PROBLEM - Scan the records for lines with the string "wikidot". Say how many there are, and add nothing.

TASK DATA -
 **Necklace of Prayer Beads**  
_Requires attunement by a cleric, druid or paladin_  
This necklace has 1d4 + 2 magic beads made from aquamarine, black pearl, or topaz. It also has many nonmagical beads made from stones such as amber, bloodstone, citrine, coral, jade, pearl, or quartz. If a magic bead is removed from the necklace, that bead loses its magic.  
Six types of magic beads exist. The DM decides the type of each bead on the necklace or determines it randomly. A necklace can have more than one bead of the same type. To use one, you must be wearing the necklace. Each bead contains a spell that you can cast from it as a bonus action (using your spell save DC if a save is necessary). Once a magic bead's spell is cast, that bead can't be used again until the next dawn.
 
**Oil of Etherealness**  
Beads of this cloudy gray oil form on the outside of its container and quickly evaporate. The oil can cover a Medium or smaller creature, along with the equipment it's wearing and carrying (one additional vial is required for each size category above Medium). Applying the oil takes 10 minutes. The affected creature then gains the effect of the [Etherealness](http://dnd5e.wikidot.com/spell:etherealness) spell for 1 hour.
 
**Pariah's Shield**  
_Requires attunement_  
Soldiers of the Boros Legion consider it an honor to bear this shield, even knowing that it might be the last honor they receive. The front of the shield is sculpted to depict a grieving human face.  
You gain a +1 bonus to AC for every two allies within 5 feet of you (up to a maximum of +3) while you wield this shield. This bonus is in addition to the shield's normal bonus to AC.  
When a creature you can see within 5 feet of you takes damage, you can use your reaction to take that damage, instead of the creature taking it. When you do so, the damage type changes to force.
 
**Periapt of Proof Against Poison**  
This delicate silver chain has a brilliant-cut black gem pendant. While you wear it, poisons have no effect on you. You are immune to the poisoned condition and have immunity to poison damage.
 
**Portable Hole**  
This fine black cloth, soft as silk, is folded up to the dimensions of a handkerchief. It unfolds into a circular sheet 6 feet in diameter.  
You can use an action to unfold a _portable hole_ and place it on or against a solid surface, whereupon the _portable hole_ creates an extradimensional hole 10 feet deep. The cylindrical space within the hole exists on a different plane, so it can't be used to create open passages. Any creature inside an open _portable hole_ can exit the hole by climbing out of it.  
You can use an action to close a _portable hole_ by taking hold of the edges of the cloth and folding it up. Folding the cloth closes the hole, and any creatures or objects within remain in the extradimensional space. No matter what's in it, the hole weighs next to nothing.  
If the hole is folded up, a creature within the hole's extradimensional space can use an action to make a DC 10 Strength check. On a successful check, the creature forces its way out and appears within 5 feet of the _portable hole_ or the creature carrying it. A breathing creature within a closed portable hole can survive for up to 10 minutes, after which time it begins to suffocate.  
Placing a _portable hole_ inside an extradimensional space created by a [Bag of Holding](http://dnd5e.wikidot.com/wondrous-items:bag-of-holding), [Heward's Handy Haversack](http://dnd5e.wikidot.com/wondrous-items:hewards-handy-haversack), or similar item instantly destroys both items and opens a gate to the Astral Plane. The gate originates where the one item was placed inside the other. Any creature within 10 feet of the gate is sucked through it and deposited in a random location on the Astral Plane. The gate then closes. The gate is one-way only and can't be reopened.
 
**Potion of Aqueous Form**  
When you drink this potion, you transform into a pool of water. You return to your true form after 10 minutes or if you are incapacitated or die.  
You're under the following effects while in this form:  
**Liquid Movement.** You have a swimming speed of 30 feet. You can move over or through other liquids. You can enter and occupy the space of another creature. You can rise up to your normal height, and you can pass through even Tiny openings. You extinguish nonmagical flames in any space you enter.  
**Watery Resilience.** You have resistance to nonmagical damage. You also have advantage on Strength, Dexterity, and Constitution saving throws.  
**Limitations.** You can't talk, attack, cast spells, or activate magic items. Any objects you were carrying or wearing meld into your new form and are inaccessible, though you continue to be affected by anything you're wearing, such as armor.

WRITTEN RESPONSE - 2